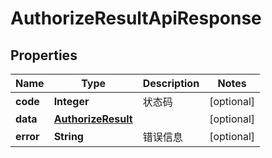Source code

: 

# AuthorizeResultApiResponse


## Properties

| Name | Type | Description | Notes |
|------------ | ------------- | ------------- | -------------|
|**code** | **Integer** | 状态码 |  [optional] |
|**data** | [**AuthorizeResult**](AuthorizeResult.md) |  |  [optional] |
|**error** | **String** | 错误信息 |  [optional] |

EXERCISE BRIEF:
All of the material above needs to be restated exactly, with no pictures.

RESPONSE TO THE EXERCISE:
Source code

: 

# AuthorizeResultApiResponse


## Properties

| Name | Type | Description | Notes |
|------------ | ------------- | ------------- | -------------|
|**code** | **Integer** | 状态码 |  [optional] |
|**data** | [**AuthorizeResult**](AuthorizeResult.md) |  |  [optional] |
|**error** | **String** | 错误信息 |  [optional] |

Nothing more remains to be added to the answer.